Records provided
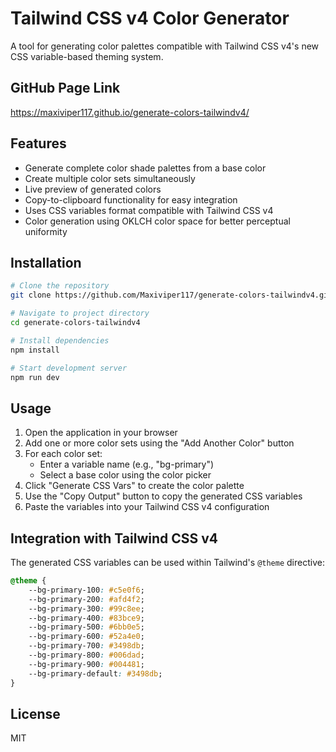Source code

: # Tailwind CSS v4 Color Generator

A tool for generating color palettes compatible with Tailwind CSS v4's new CSS variable-based theming system.

## GitHub Page Link

https://maxiviper117.github.io/generate-colors-tailwindv4/

## Features

- Generate complete color shade palettes from a base color
- Create multiple color sets simultaneously
- Live preview of generated colors
- Copy-to-clipboard functionality for easy integration
- Uses CSS variables format compatible with Tailwind CSS v4
- Color generation using OKLCH color space for better perceptual uniformity

## Installation

```bash
# Clone the repository
git clone https://github.com/Maxiviper117/generate-colors-tailwindv4.git

# Navigate to project directory
cd generate-colors-tailwindv4

# Install dependencies
npm install

# Start development server
npm run dev
```

## Usage

1. Open the application in your browser
2. Add one or more color sets using the "Add Another Color" button
3. For each color set:
   - Enter a variable name (e.g., "bg-primary")
   - Select a base color using the color picker
4. Click "Generate CSS Vars" to create the color palette
5. Use the "Copy Output" button to copy the generated CSS variables
6. Paste the variables into your Tailwind CSS v4 configuration

## Integration with Tailwind CSS v4

The generated CSS variables can be used within Tailwind's `@theme` directive:

```css
@theme {
	--bg-primary-100: #c5e0f6;
	--bg-primary-200: #afd4f2;
	--bg-primary-300: #99c8ee;
	--bg-primary-400: #83bce9;
	--bg-primary-500: #6bb0e5;
	--bg-primary-600: #52a4e0;
	--bg-primary-700: #3498db;
	--bg-primary-800: #006dad;
	--bg-primary-900: #004481;
	--bg-primary-default: #3498db;
}
```

## License

MIT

What you are asked to do
For every line above that holds the word "using", report the whole line.

Result for this exercise
- Color generation using OKLCH color space for better perceptual uniformity
2. Add one or more color sets using the "Add Another Color" button
   - Select a base color using the color picker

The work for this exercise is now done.